43 Jobs betroffen – Bäckerei in NÖ ist insolvent

Niederösterreichische Bäckerei ist insolvent.
Niederösterreichische Bäckerei ist insolvent.Getty Images/iStockphoto (Symbol)
Die nö. Bäckerei Florian Hink ist insolvent, 43 Arbeitnehmer und 70 Gläubiger sind betroffen. Der Betrieb soll aber fortgeführt werden.

Die niederösterreichische Bäckerei Florian Hink ist insolvent. Am Landesgericht St. Pölten wurde am Mittwoch ein Sanierungsverfahren eröffnet. Von der Zahlungsunfähigkeit, die auf die Coronakrise zurückgeführt wird, sind Creditreform und KSV1870 zufolge 43 Arbeitnehmer und etwa 70 Gläubiger betroffen. Die Passiva liegen bei rund 2,5 Mio.
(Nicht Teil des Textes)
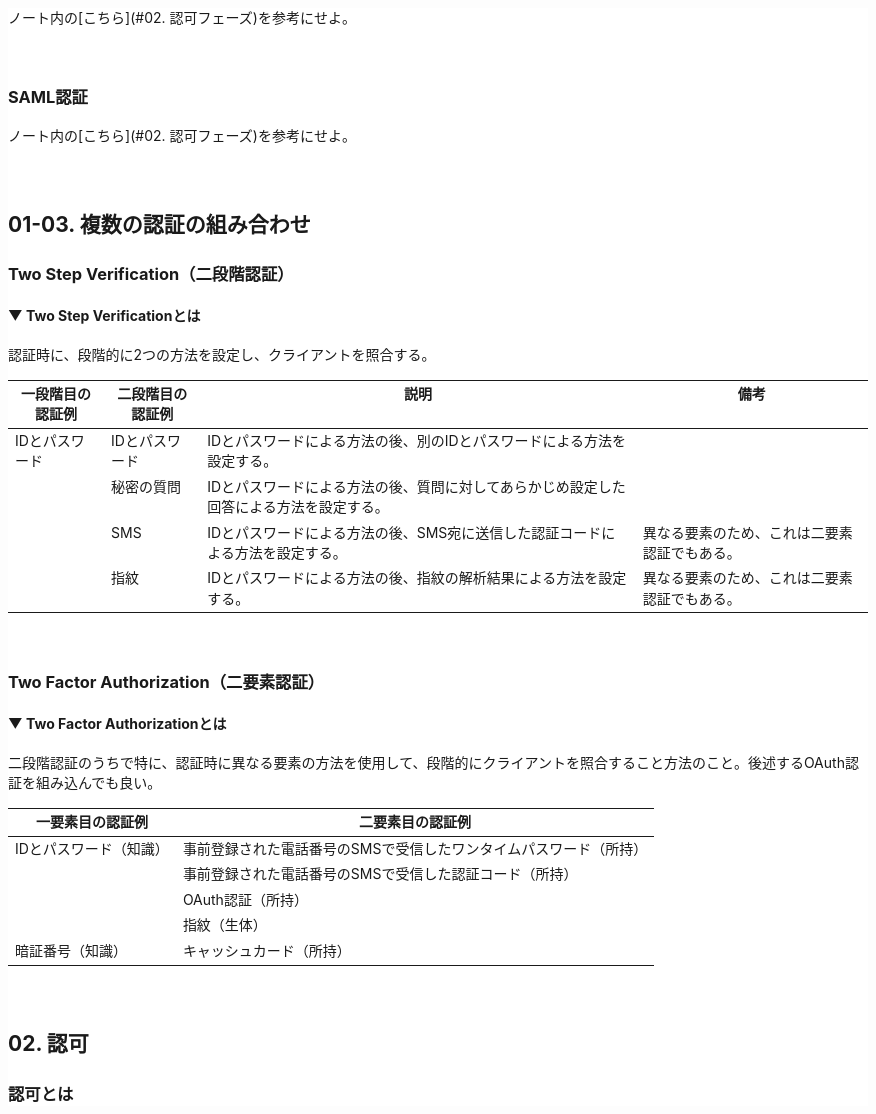 ノート内の[こちら](#02. 認可フェーズ)を参考にせよ。

<br>

### SAML認証

ノート内の[こちら](#02. 認可フェーズ)を参考にせよ。

<br>

## 01-03. 複数の認証の組み合わせ

### Two Step Verification（二段階認証）

#### ▼ Two Step Verificationとは

認証時に、段階的に2つの方法を設定し、クライアントを照合する。

| 一段階目の認証例 | 二段階目の認証例 | 説明                                                         | 備考                                         |
| ---------------- | ---------------- | ------------------------------------------------------------ | -------------------------------------------- |
| IDとパスワード   | IDとパスワード   | IDとパスワードによる方法の後、別のIDとパスワードによる方法を設定する。 |                                              |
|                  | 秘密の質問       | IDとパスワードによる方法の後、質問に対してあらかじめ設定した回答による方法を設定する。 |                                              |
|                  | SMS              | IDとパスワードによる方法の後、SMS宛に送信した認証コードによる方法を設定する。 | 異なる要素のため、これは二要素認証でもある。 |
|                  | 指紋             | IDとパスワードによる方法の後、指紋の解析結果による方法を設定する。 | 異なる要素のため、これは二要素認証でもある。 |

<br>

### Two Factor Authorization（二要素認証）

#### ▼ Two Factor Authorizationとは

二段階認証のうちで特に、認証時に異なる要素の方法を使用して、段階的にクライアントを照合すること方法のこと。後述するOAuth認証を組み込んでも良い。

| 一要素目の認証例       | 二要素目の認証例                                             |
| ---------------------- | ------------------------------------------------------------ |
| IDとパスワード（知識） | 事前登録された電話番号のSMSで受信したワンタイムパスワード（所持） |
|                        | 事前登録された電話番号のSMSで受信した認証コード（所持）      |
|                        | OAuth認証（所持）                                            |
|                        | 指紋（生体）                                                 |
| 暗証番号（知識）       | キャッシュカード（所持）                                     |

<br>

## 02. 認可

### 認可とは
Euro. Der Betrieb soll fortgeführt werden.

Mehrere Filialen in NÖ

Das 1986 gegründete und 2004 vom jetzigen Eigentümer übernommene Familienunternehmen hat sein Stammhaus in Wilhelmsburg (Bezirk St. Pölten). Außerdem werden sechs Filialen in St. Pölten, Lilienfeld und Traisen (Bezirk Lilienfeld) betrieben.

Corona-Krise traf Betrieb

Laut den Kreditschützern waren vor Ausbruch der Corona-Krise umfangreiche Investitionen in die Modernisierung des Betriebs getätigt worden. Das Unternehmen war sowohl direkt durch die Schließungen als auch indirekt als Zulieferer für die Gastronomie betroffen. Mit Auslaufen der Stundungen für Steuern und Abgaben sei es nicht möglich, die bestehenden Rückstände abzudecken.

Der Betrieb soll während des Insolvenzverfahrens fortgeführt und restrukturiert werden. Den Gläubigern wird eine Sanierungsplanquote von 20 Prozent angeboten, zahlbar innerhalb von zwei Jahren ab Annahme.